Texts in Mourning and Action was an online intervention/performance organized in solidarity with the Zapatista communities of Chiapas, Mexico on May 24th, 2014. In collaboration with Ricardo Dominguez and the Electronic Disturbance Theater, and in response to the political assassination of Galeano in Chiapas, Mexico, a new form of Electronic Civil Disobedience (E.C.D.) was developed and used to disrupt the website of Mexico’s president Enrique Peña Nieto.
When users logged on to the project website, their web browsers sent mass page requests to the web servers of the Mexican presidency, filling their error logs with lines of text drawn from “Don Quixote”, communiques from the Zapatista Communities, as well as from texts authored by the Critical Art Ensemble. As a kind of E-Graffiti and new form of E.C.D., server operators would see thousands of entries like this one as their servers received floods of traffic from around the world:
HTTP Error 404: “http://www.presidencia.gob.mx/The fault lies not with the mob who demands nonsense but with those who do not know how to produce anything else” was not found on this server.

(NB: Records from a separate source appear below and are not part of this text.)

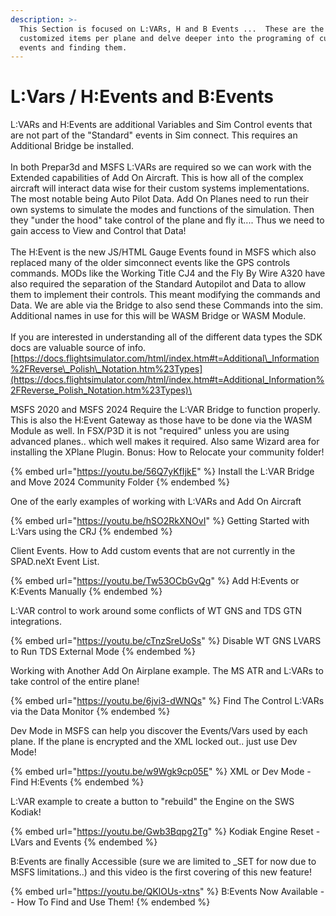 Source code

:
 ```yaml
---
description: >-
  This Section is focused on L:VARs, H and B Events ...  These are the more
  customized items per plane and delve deeper into the programing of custom
  events and finding them.
---
```


# L:Vars / H:Events and B:Events

L:VARs and H:Events are additional Variables and Sim Control events that are not part of the "Standard" events in Sim connect.  This requires an Additional Bridge be installed. \
\
In both Prepar3d and MSFS L:VARs are required so we can work with the Extended capabilities of Add On Aircraft.  This is how all of the complex aircraft will interact data wise for their custom systems implementations.  The most notable being Auto Pilot Data.  Add On Planes need to run their own systems to simulate the modes and functions of the simulation.  Then they "under the hood" take control of the plane and fly it.... Thus we need to gain access to View and Control that Data!\
\
The H:Event is the new JS/HTML Gauge Events found in MSFS which also replaced many of the older simconnect events like the GPS controls commands.  MODs like the  Working Title CJ4 and the Fly By Wire A320 have also required the separation of the Standard Autopilot and Data to allow them to implement their controls.  This meant modifying the commands and Data.  We are able via the Bridge to also send these Commands into the sim.  Additional names in use for this will be WASM Bridge or WASM Module.\
\
If you are interested in understanding all of the different data types the SDK docs are valuable source of info.  [https://docs.flightsimulator.com/html/index.htm#t=Additional\_Information%2FReverse\_Polish\_Notation.htm%23Types](https://docs.flightsimulator.com/html/index.htm#t=Additional_Information%2FReverse_Polish_Notation.htm%23Types)\


MSFS 2020 and MSFS 2024 Require the L:VAR Bridge to function properly. This is also the H:Event Gateway as those have to be done via the WASM Module as well. In FSX/P3D it is not "required" unless you are using advanced planes.. which well makes it required. Also same Wizard area for installing the XPlane Plugin. Bonus: How to Relocate your community folder!

{% embed url="https://youtu.be/56Q7yKfIjkE" %}
Install the L:VAR Bridge and Move 2024 Community Folder
{% endembed %}

One of the early examples of working with L:VARs and Add On Aircraft

{% embed url="https://youtu.be/hSO2RkXNOvI" %}
Getting Started with L:Vars using the CRJ
{% endembed %}

Client Events.  How to Add custom events that are not currently in the SPAD.neXt Event List.

{% embed url="https://youtu.be/Tw53OCbGvQg" %}
Add H:Events or K:Events Manually
{% endembed %}



L:VAR control to work around some conflicts of WT GNS and TDS GTN integrations.

{% embed url="https://youtu.be/cTnzSreUoSs" %}
Disable WT GNS LVARS to Run TDS External Mode
{% endembed %}

Working with Another Add On Airplane example.  The MS ATR and L:VARs to take control of the entire plane!

{% embed url="https://youtu.be/6jvi3-dWNQs" %}
Find The Control L:VARs via the Data Monitor
{% endembed %}

Dev Mode in MSFS can help you discover the Events/Vars used by each plane.  If the plane is encrypted and the XML locked out.. just use Dev Mode!

{% embed url="https://youtu.be/w9Wgk9cp05E" %}
XML or Dev Mode - Find H:Events
{% endembed %}

L:VAR example to create a button to "rebuild" the Engine on the SWS Kodiak!

{% embed url="https://youtu.be/Gwb3Bqpg2Tg" %}
Kodiak Engine Reset - LVars and Events
{% endembed %}

B:Events are finally Accessible (sure we are limited to \_SET for now due to MSFS limitations..) and this video is the first covering of this new feature!

{% embed url="https://youtu.be/QKlOUs-xtns" %}
B:Events Now Available -- How To Find and Use Them!
{% endembed %}

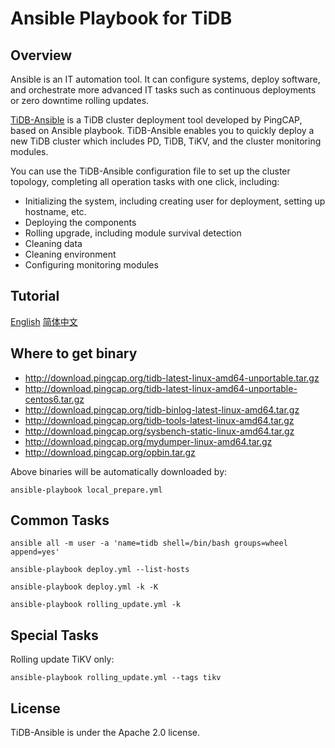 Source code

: # Ansible Playbook for TiDB
## Overview
Ansible is an IT automation tool. It can configure systems, deploy software, and orchestrate more advanced IT tasks such as continuous deployments or zero downtime rolling updates.

[TiDB-Ansible](https://github.com/pingcap/tidb-ansible) is a TiDB cluster deployment tool developed by PingCAP, based on Ansible playbook. TiDB-Ansible enables you to quickly deploy a new TiDB cluster which includes PD, TiDB, TiKV, and the cluster monitoring modules.
 
You can use the TiDB-Ansible configuration file to set up the cluster topology, completing all operation tasks with one click, including:
	
- Initializing the system, including creating user for deployment, setting up hostname, etc.
- Deploying the components
- Rolling upgrade, including module survival detection
- Cleaning data
- Cleaning environment
- Configuring monitoring modules

## Tutorial
[English](https://github.com/pingcap/docs/blob/master/op-guide/ansible-deployment.md)
[简体中文](https://github.com/pingcap/docs-cn/blob/master/op-guide/ansible-deployment.md)

## Where to get binary

- http://download.pingcap.org/tidb-latest-linux-amd64-unportable.tar.gz
- http://download.pingcap.org/tidb-latest-linux-amd64-unportable-centos6.tar.gz
- http://download.pingcap.org/tidb-binlog-latest-linux-amd64.tar.gz
- http://download.pingcap.org/tidb-tools-latest-linux-amd64.tar.gz
- http://download.pingcap.org/sysbench-static-linux-amd64.tar.gz
- http://download.pingcap.org/mydumper-linux-amd64.tar.gz
- http://download.pingcap.org/opbin.tar.gz

Above binaries will be automatically downloaded by:

    ansible-playbook local_prepare.yml

## Common Tasks

```
ansible all -m user -a 'name=tidb shell=/bin/bash groups=wheel append=yes'

ansible-playbook deploy.yml --list-hosts

ansible-playbook deploy.yml -k -K

ansible-playbook rolling_update.yml -k
```

## Special Tasks

Rolling update TiKV only:

    ansible-playbook rolling_update.yml --tags tikv

## License
TiDB-Ansible is under the Apache 2.0 license.  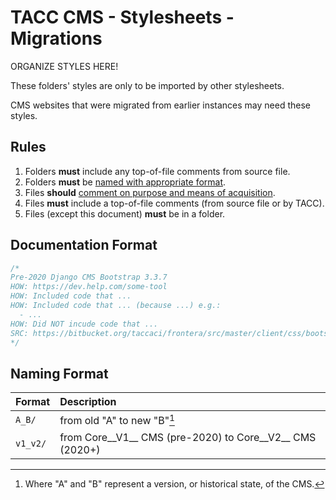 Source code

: # TACC CMS - Stylesheets - Migrations

ORGANIZE STYLES HERE!

These folders' styles are only to be imported by other stylesheets.

CMS websites that were migrated from earlier instances may need these styles.

## Rules

1. Folders __must__ include any top-of-file comments from source file.
1. Folders __must__ be [named with appropriate format](#Naming%20Format).
1. Files __should__ [comment on purpose and means of acquisition](#Documentation%20Format).
1. Files __must__ include a top-of-file comments (from source file or by TACC).
1. Files (except this document) __must__ be in a folder.

## Documentation Format

```css
/*
Pre-2020 Django CMS Bootstrap 3.3.7
HOW: https://dev.help.com/some-tool
HOW: Included code that ...
HOW: Included code that ... (because ...) e.g.:
  - ...
HOW: Did NOT incude code that ...
SRC: https://bitbucket.org/taccaci/frontera/src/master/client/css/bootstrap.min.css
*/
```

## Naming Format

| Format | Description |
| :- | :- |
| `A_B/` | from old "A" to new "B"[^1]
| `v1_v2/` | from Core__V1__ CMS (pre-2020) to Core__V2__ CMS (2020+)

[^1]: Where "A" and "B" represent a version, or historical state, of the CMS.
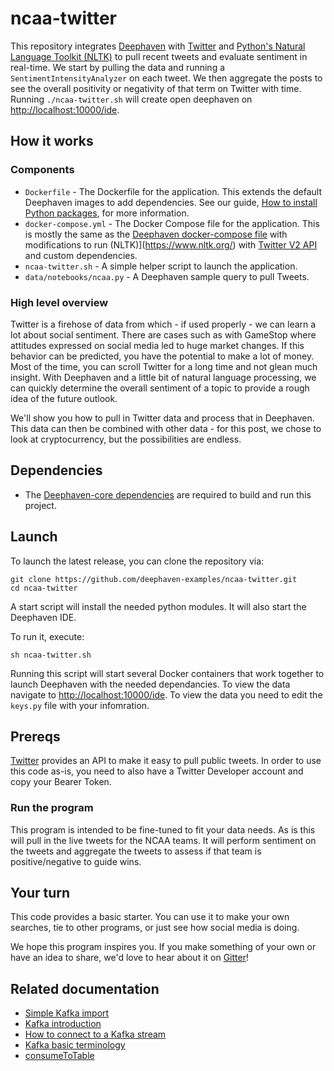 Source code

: # ncaa-twitter

This repository integrates [Deephaven](http://deephaven.io/) with [Twitter](https://twitter.com/) and [Python's Natural Language Toolkit (NLTK)](https://www.nltk.org/) to pull recent tweets and evaluate sentiment in real-time. We start by pulling the data and running a `SentimentIntensityAnalyzer` on each tweet. We then aggregate the posts to see the overall positivity or negativity of that term on Twitter with time.
 Running `./ncaa-twitter.sh` will create open deephaven on [http://localhost:10000/ide](http://localhost:10000/ide).

## How it works


### Components

* `Dockerfile` - The Dockerfile for the application. This extends the default Deephaven images to add dependencies. See our guide, [How to install Python packages](https://deephaven.io/core/docs/how-to-guides/install-python-packages/#add-packages-to-a-custom-docker-image), for more information.
* `docker-compose.yml` - The Docker Compose file for the application. This is mostly the same as the [Deephaven docker-compose file](https://raw.githubusercontent.com/deephaven/deephaven-core/main/containers/python-examples/docker-compose.yml) with modifications to run (NLTK)](https://www.nltk.org/) with [Twitter V2 API](https://twitter.com/) and custom dependencies.
* `ncaa-twitter.sh` - A simple helper script to launch the application.
* `data/notebooks/ncaa.py` - A Deephaven sample query to pull Tweets.


### High level overview

Twitter is a firehose of data from which - if used properly - we can learn a lot about social sentiment. There are cases such as with GameStop where attitudes expressed on social media led to huge market changes. If this behavior can be predicted, you have the potential to make a lot of money. Most of the time, you can scroll Twitter for a long time and not glean much insight. With Deephaven and a little bit of natural language processing, we can quickly determine the overall sentiment of a topic to provide a rough idea of the future outlook.

We'll show you how to pull in Twitter data and process that in Deephaven. This data can then be combined with other data - for this post, we chose to look at cryptocurrency, but the possibilities are endless.

## Dependencies

* The [Deephaven-core dependencies](https://github.com/deephaven/deephaven-core#required-dependencies) are required to build and run this project.

## Launch

To launch the latest release, you can clone the repository via:

```shell
git clone https://github.com/deephaven-examples/ncaa-twitter.git
cd ncaa-twitter
```

A start script will install the needed python modules. It will also start the Deephaven IDE.

To run it, execute:

```shell
sh ncaa-twitter.sh
```

Running this script will start several Docker containers that work together to launch Deephaven with the needed dependancies. To view the data navigate to [http://localhost:10000/ide](http://localhost:10000/ide).  To view the data you need to edit the `keys.py` file with your infomration.


## Prereqs

[Twitter](https://developer.twitter.com/en/docs/twitter-api) provides an API to make it easy to pull public tweets. In order to use this code as-is, you need to also have a Twitter Developer account and copy your Bearer Token.


### Run the program

This program is intended to be fine-tuned to fit your data needs. As is this will pull in the live tweets for the NCAA teams.  It will perform sentiment on the tweets and aggregate the tweets to assess if that team is positive/negative to guide wins.

## Your turn

This code provides a basic starter. You can use it to make your own searches, tie to other programs, or just see how social media is doing.

We hope this program inspires you. If you make something of your own or have an idea to share, we'd love to hear about it on [Gitter](https://gitter.im/deephaven/deephaven)!



## Related documentation

- [Simple Kafka import](https://deephaven.io/core/docs/how-to-guides/kafka-simple/)
- [Kafka introduction](https://deephaven.io/core/docs/conceptual/kafka-in-deephaven/)
- [How to connect to a Kafka stream](https://deephaven.io/core/docs/how-to-guides/kafka-stream/)
- [Kafka basic terminology](https://deephaven.io/core/docs/conceptual/kafka-basic-terms/)
- [consumeToTable](https://deephaven.io/core/docs/reference/data-import-export/Kafka/consumeToTable/)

The Critical Art Ensemble has described Electronic Civil Disobedience in this way:
“As in civil disobedience (CD), the primary tactics of electronic civil disobedience (ECD) are trespass and blockage. Exits, entrances, conduits, and other key spaces must be occupied by the contestational force in order to bring pressure on legitimized institutions engaged in unethical or criminal actions. Blocking information conduits is analogous to blocking physical locations; however, electronic blockage can cause financial stress that physical blockage cannot, and it can be used beyond the local level. ECD is CD reinvigorated. What CD once was, ECD is now.”
Through the mass distributed generation of 404-errors, participants established a distributed performative matrix that imagines books and communiques as being capable of mourning, action, and disobedience.